**Saved entries:**
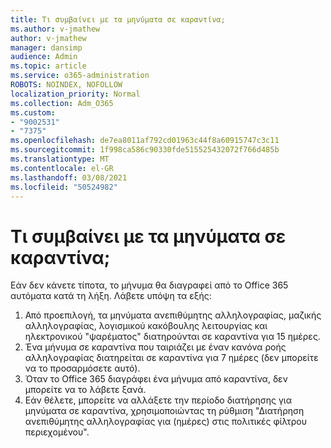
 ```yaml
---
title: Τι συμβαίνει με τα μηνύματα σε καραντίνα;
ms.author: v-jmathew
author: v-jmathew
manager: dansimp
audience: Admin
ms.topic: article
ms.service: o365-administration
ROBOTS: NOINDEX, NOFOLLOW
localization_priority: Normal
ms.collection: Adm_O365
ms.custom:
- "9002531"
- "7375"
ms.openlocfilehash: de7ea8011af792cd01963c44f8a60915747c3c11
ms.sourcegitcommit: 1f998ca586c90330fde515525432072f766d485b
ms.translationtype: MT
ms.contentlocale: el-GR
ms.lasthandoff: 03/08/2021
ms.locfileid: "50524982"
---
```

# <a name="what-happens-to-quarantined-messages"></a>Τι συμβαίνει με τα μηνύματα σε καραντίνα;

Εάν δεν κάνετε τίποτα, το μήνυμα θα διαγραφεί από το Office 365 αυτόματα κατά τη λήξη. Λάβετε υπόψη τα εξής:

1. Από προεπιλογή, τα μηνύματα ανεπιθύμητης αλληλογραφίας, μαζικής αλληλογραφίας, λογισμικού κακόβουλης λειτουργίας και ηλεκτρονικού "ψαρέματος" διατηρούνται σε καραντίνα για 15 ημέρες.
2. Ένα μήνυμα σε καραντίνα που ταιριάζει με έναν κανόνα ροής αλληλογραφίας διατηρείται σε καραντίνα για 7 ημέρες (δεν μπορείτε να το προσαρμόσετε αυτό).
3. Όταν το Office 365 διαγράφει ένα μήνυμα από καραντίνα, δεν μπορείτε να το λάβετε ξανά.
4. Εάν θέλετε, μπορείτε να αλλάξετε την περίοδο διατήρησης για μηνύματα σε καραντίνα, χρησιμοποιώντας τη ρύθμιση "Διατήρηση ανεπιθύμητης αλληλογραφίας για (ημέρες) στις πολιτικές φίλτρου περιεχομένου".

**Work instructions:**
Search the records line by line for the word "Office" and copy every line where it appears.

**Written response:**
Εάν δεν κάνετε τίποτα, το μήνυμα θα διαγραφεί από το Office 365 αυτόματα κατά τη λήξη. Λάβετε υπόψη τα εξής:
3. Όταν το Office 365 διαγράφει ένα μήνυμα από καραντίνα, δεν μπορείτε να το λάβετε ξανά.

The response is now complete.